The US government shut down at midnight on Friday after Senate Republican and Democratic lawmakers failed to reach a last-minute funding deal, amid a bitter dispute over immigration, border security and undocumented immigrants known as Dreamers. Federal employees, the military, and national parks have been left without funding, as the two parties blame one another for the debacle.
Sputnik: We have the House, the Senate and the White House controlled by the Republicans. Who's to blame?
Rogers Smith: It's true that the Republicans have control of all three branches of government, and so the Democrats are saying it's the Republicans' fault. It's also true [however] that the Republicans need 60 votes in the Senate to reach a deal, and they don't have 60 votes, so they can say that it's the Democrats' refusal to cooperate that caused the shutdown. Right now, both sides are just pointing fingers at each other.
Sputnik: We've been seeing this trend more and more over the past years, including during Obama's term in office. Is this showing us something deeper about the whole US political system? Is it a broken system? The Chinese have come out and said that the shutdown shows that the US system is inadequate and has something wrong with it.
Rogers Smith: I think it does reflect deeper patterns and deeper problems in American politics.
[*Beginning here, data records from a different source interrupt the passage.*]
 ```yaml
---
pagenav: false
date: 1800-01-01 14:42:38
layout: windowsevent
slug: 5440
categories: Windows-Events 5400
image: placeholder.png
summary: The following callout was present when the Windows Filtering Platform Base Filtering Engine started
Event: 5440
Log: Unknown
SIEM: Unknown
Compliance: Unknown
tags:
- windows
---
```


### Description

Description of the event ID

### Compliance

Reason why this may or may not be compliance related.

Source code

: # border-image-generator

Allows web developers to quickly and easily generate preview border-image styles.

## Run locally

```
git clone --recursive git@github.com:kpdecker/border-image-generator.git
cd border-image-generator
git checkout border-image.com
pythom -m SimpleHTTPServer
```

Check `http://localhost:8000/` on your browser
The polarization and gridlock that led to dissatisfaction with leaders in both parties in the last election and produced an outsider candidate winning the presidency has compounded the issue of government shutdowns by the fact that in 1980, the attorney general said that agencies did have to reduce a lot of functions if funding wasn't extended. Before that, they had operated business as usual, even if a funding bill had not been passed. The military is protected from that, but now government shutdowns have more consequences than in the past, and a polarized political system has not been able to adapt to that reality well. So we have a chronic and growing pattern of shutdowns, which does raise serious questions about how well the American governmental system is working today.
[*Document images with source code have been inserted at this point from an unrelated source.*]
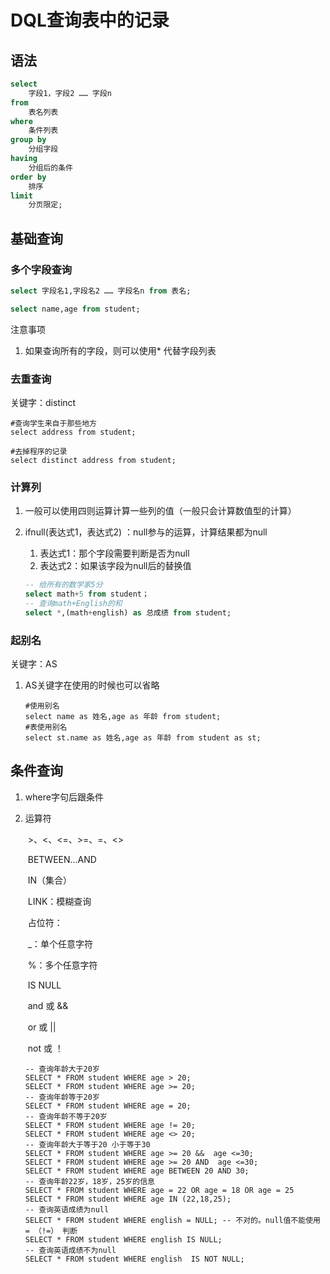 # DQL查询表中的记录

## 语法

```sql
select 
	字段1，字段2 …… 字段n
from
	表名列表
where 
	条件列表
group by
	分组字段
having
	分组后的条件
order by
	排序
limit
	分页限定;
```

## 基础查询

### 多个字段查询

```sql
select 字段名1,字段名2 …… 字段名n from 表名;

select name,age from student;
```

注意事项

1. 如果查询所有的字段，则可以使用* 代替字段列表

### 去重查询

关键字：distinct

```mysql
#查询学生来自于那些地方
select address from student;

#去掉程序的记录
select distinct address from student;
```

### 计算列

1. 一般可以使用四则运算计算一些列的值（一般只会计算数值型的计算）

2. ifnull(表达式1，表达式2) ：null参与的运算，计算结果都为null

   1. 表达式1：那个字段需要判断是否为null
   2. 表达式2：如果该字段为null后的替换值

   ```sql
   -- 给所有的数学家5分
   select math+5 from student；
   -- 查询math+English的和
   select *,(math+english) as 总成绩 from student;
   ```

### 起别名

关键字：AS

1. AS关键字在使用的时候也可以省略

   ```mysql
   #使用别名
   select name as 姓名,age as 年龄 from student;
   #表使用别名
   select st.name as 姓名,age as 年龄 from student as st;
   ```

## 条件查询

1. where字句后跟条件

2. 运算符

   ​	\>、<、<=、>=、=、<>

   ​	BETWEEN...AND

   ​	IN（集合）

   ​	LINK：模糊查询

   ​		占位符：

   ​				_：单个任意字符

   ​				%：多个任意字符

   ​		IS NULL

   ​		and 或 &&

   ​		or 或 ||

   ​		not 或 ！

   ```mysql
   -- 查询年龄大于20岁
   SELECT * FROM student WHERE age > 20;
   SELECT * FROM student WHERE age >= 20;
   -- 查询年龄等于20岁
   SELECT * FROM student WHERE age = 20;
   -- 查询年龄不等于20岁
   SELECT * FROM student WHERE age != 20;
   SELECT * FROM student WHERE age <> 20;
   -- 查询年龄大于等于20 小于等于30
   SELECT * FROM student WHERE age >= 20 &&  age <=30;
   SELECT * FROM student WHERE age >= 20 AND  age <=30;
   SELECT * FROM student WHERE age BETWEEN 20 AND 30;
   -- 查询年龄22岁，18岁，25岁的信息
   SELECT * FROM student WHERE age = 22 OR age = 18 OR age = 25
   SELECT * FROM student WHERE age IN (22,18,25);
   -- 查询英语成绩为null
   SELECT * FROM student WHERE english = NULL; -- 不对的。null值不能使用 = （!=） 判断
   SELECT * FROM student WHERE english IS NULL;
   -- 查询英语成绩不为null
   SELECT * FROM student WHERE english  IS NOT NULL;
   ```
Sputnik: A lot of people commenting on the shutdown are saying that while government workers have been sent home, and military personnel are working for free, lawmakers in Congress are not having their salaries touched. Maybe we need to freeze their money, too. What do you think?
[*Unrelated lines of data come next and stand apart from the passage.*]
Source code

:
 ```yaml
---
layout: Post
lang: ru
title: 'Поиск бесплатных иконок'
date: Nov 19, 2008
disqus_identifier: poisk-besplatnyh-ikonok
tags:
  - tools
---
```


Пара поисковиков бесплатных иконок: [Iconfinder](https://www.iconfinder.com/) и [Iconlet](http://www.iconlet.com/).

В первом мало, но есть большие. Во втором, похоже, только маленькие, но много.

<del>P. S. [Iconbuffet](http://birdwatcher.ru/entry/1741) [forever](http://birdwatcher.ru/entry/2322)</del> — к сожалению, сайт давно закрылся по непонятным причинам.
Rogers Smith: Well it might help! And it is a pattern that has led to a lot of dissatisfaction with congressional leadership: that they often exempt themselves from rules that apply to everybody else. The troubles of Congress are, in my view, the most serious problem in American governance in this era, even though lots of the attention focuses on the president, and in this case the president's tweets. But the problem of Congress is deeper.
Rogers Smith: The American constitutional system was designed with the problem of a tyrannical central government foremost in the minds of the framers, based on the experience of the American Revolution against the British Empire. It creates a complicated system of fragmented powers, checks and balances across the national government and between the national government and the states.
It is a system that has always had the potential for gridlock, but we have had for most of our history enough of a consensus on national directions, and enough of a willingness of both parties…to compromise that we've been able to govern effectively. Now that complicated system faces highly polarized parties, and it is not well-suited to govern when there is such division in the country.
The views and opinions expressed by Dr. Rogers Smith are those of the expert and do not necessarily reflect those of Sputnik.